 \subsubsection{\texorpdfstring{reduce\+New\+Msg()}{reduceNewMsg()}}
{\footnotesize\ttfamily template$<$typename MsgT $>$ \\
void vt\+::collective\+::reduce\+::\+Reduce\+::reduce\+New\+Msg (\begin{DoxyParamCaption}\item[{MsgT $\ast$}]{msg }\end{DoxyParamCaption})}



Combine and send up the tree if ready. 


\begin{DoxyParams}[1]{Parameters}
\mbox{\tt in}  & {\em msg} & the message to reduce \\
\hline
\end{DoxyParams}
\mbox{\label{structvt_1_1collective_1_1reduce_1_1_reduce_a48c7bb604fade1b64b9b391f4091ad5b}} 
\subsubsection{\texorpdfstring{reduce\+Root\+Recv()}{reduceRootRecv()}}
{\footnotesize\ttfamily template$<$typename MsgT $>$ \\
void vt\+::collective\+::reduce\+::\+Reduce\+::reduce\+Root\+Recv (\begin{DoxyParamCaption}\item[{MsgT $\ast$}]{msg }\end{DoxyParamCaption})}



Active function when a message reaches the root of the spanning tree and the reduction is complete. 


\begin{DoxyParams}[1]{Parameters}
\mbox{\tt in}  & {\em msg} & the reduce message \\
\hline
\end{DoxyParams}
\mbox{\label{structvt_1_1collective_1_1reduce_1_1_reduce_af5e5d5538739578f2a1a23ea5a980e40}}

Work instructions
A complete answer reproduces every line of the records in which the word "message" occurs.

Response area
\mbox{\tt in}  & {\em msg} & the message to reduce \\
Active function when a message reaches the root of the spanning tree and the reduction is complete. 
\mbox{\tt in}  & {\em msg} & the reduce message \\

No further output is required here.